Dans un pays qui ferme ses écoles, interdiction les rassemblements de plus de 100 personnes et alors que l’Italie et le Royaume-Uni reportent les élections locales du printemps de plusieurs mois voire d’un an… n’y a-t-il pas une incohérence ? Non, pour la porte-parole du groupe La République en marche (LREM) à l’Assemblée nationale, Valérie Gomez-Bassac, contactée par 20 Minutes : « Les bureaux de votes sont des endroits où il y a des mouvements. Ce ne sont pas des salles de classe. » Elle note que les autres partis étaient plutôt d’accord pour maintenir le scrutin. Et c’est vrai que, au moins sur cette question-là, c’est plutôt un satisfecit qui a été délivré vendredi matin, de Jean-Luc Mélenchon à Marine Le Pen.
Ça n’empêche pas les questions. « Le président n’avait le choix qu’entre de mauvaises solutions », juge auprès de 20 Minutes le politologue et directeur de recherche au CNRS et à Sciences po, Luc Rouban. « Reporter des élections c’est délicat. D’autant plus qu’il aurait au minimum fallu les reporter en septembre. Cela aurait été, à tort ou a raison, été interprété comme une manœuvre politique. » Il faut dire que les sondages sont peu voire très peu flatteurs pour les listes LREM en position de l’emporter dans aucune grande ville dans dix jours.
Difficile légalement de les reporter
Une partie de l’opposition semble effectivement avoir été sur cette ligne. Jeudi matin, les chefs et cheffes de partis, accompagnés le cas échéant de leurs présidents ou présidentes de groupes parlementaires, étaient invités à une réunion d’information par le Premier ministre. Un report des municipales n’y est pas évoqué. Pourtant, dès l’après-midi, le ton change dans les couloirs du pouvoir et plusieurs médias, dont Le Journal du dimanche et Le Figaro, annoncent que l’option du report est sur la table.
Chez Les Républicains, le sang de Bruno Retailleau, le président du groupe au Sénat, ne fait qu’un tour. « Si l’hypothèse d’un report des municipales se confirme, pourquoi le Premier ministre nous a-t-il dit l’inverse ce matin ? Pourquoi ne pas l’avoir anticipé plus tôt ? En tout état de cause, l’état d’urgence n’est pas approprié, il faudrait donc une loi. »

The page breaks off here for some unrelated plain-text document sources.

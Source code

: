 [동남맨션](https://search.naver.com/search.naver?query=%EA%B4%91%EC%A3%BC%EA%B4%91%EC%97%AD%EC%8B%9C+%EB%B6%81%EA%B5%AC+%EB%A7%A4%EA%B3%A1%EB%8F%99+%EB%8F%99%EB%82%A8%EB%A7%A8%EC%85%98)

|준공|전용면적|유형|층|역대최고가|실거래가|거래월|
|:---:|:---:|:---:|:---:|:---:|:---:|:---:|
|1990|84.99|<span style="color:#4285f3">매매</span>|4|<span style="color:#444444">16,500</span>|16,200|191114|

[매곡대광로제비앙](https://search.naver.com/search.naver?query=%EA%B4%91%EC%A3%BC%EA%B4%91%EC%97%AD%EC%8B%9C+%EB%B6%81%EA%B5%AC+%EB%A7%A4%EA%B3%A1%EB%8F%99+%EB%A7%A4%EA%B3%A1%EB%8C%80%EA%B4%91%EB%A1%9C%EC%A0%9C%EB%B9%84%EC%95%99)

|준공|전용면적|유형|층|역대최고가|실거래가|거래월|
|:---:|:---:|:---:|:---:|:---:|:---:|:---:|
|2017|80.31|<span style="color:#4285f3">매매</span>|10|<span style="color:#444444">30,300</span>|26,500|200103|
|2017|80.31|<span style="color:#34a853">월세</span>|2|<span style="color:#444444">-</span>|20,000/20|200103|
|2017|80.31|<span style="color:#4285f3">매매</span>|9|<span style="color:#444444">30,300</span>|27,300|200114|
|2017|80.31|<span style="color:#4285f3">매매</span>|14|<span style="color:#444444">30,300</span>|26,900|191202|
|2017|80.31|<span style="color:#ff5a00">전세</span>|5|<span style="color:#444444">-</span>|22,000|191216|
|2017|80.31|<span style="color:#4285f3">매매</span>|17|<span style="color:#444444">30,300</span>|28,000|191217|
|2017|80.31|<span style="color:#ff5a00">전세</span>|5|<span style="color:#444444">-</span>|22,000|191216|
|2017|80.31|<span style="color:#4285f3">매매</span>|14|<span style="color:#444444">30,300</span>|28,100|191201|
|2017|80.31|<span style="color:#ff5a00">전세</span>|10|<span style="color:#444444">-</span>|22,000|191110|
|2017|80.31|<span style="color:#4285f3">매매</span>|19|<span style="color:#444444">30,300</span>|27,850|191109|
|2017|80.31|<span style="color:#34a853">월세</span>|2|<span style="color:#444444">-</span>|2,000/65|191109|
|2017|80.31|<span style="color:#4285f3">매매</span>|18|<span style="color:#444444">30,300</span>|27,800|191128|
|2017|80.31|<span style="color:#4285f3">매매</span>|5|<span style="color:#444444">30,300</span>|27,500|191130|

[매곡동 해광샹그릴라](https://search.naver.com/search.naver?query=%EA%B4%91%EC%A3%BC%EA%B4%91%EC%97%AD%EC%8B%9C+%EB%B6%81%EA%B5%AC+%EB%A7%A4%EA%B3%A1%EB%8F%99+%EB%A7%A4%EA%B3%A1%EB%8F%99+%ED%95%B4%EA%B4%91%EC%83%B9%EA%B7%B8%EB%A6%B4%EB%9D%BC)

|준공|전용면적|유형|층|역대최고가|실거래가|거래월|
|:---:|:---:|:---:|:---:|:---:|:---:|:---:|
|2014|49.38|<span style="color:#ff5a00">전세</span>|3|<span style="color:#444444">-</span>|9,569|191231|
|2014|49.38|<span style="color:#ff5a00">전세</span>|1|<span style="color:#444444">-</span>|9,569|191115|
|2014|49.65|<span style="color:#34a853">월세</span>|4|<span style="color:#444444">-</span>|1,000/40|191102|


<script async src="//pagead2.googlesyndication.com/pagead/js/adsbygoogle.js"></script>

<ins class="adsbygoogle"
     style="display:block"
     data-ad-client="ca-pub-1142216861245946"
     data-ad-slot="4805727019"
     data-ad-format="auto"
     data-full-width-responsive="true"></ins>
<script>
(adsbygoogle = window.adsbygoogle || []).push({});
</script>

Et c’est vrai que, sauf à imaginer une activation de l’article 16 de la Constitution, qui offre les pleins pouvoirs au président de la République en cas de péril imminent, un report était en fait difficilement gérable légalement en si peu de temps. « Le président de la République peut bien prendre la décision mais le projet de loi doit être approuvé par le Sénat et l’Assemblée nationale, rappelle Luc Rouban. Or, les relations sont déjà compliquées avec le Sénat et son président, Gérard Larcher. Ça serait politiquement difficile de passer au-dessus en pleine fracture entre les élus locaux et le pouvoir central. »
Une abstention pire qu’en 2014 ?
Au-delà des questions légales se posent aussi des questions d’argent. Déplacer en septembre ça veut dire recommencer toute la campagne… « Ce sont des engagements financiers importants pour les candidats », rappelle la députée Valérie Gomez-Bassac. Et puis, il n’est pas tout à fait interdit de penser que du côté des Républicains, on pense aussi tactique : « Il faut être lucide, prévient Luc Rouban. Même en temps de crise, la politique continue. Les sondages montrent qu’il devrait y avoir une abstention différentielle entre les catégories. Et même en pleine épidémie, ce sont les plus âgés qui devraient le plus voter. Ce cas de figure peut avantager LR, peut-être un peu LREM aussi, au détriment du RN ou de la gauche. »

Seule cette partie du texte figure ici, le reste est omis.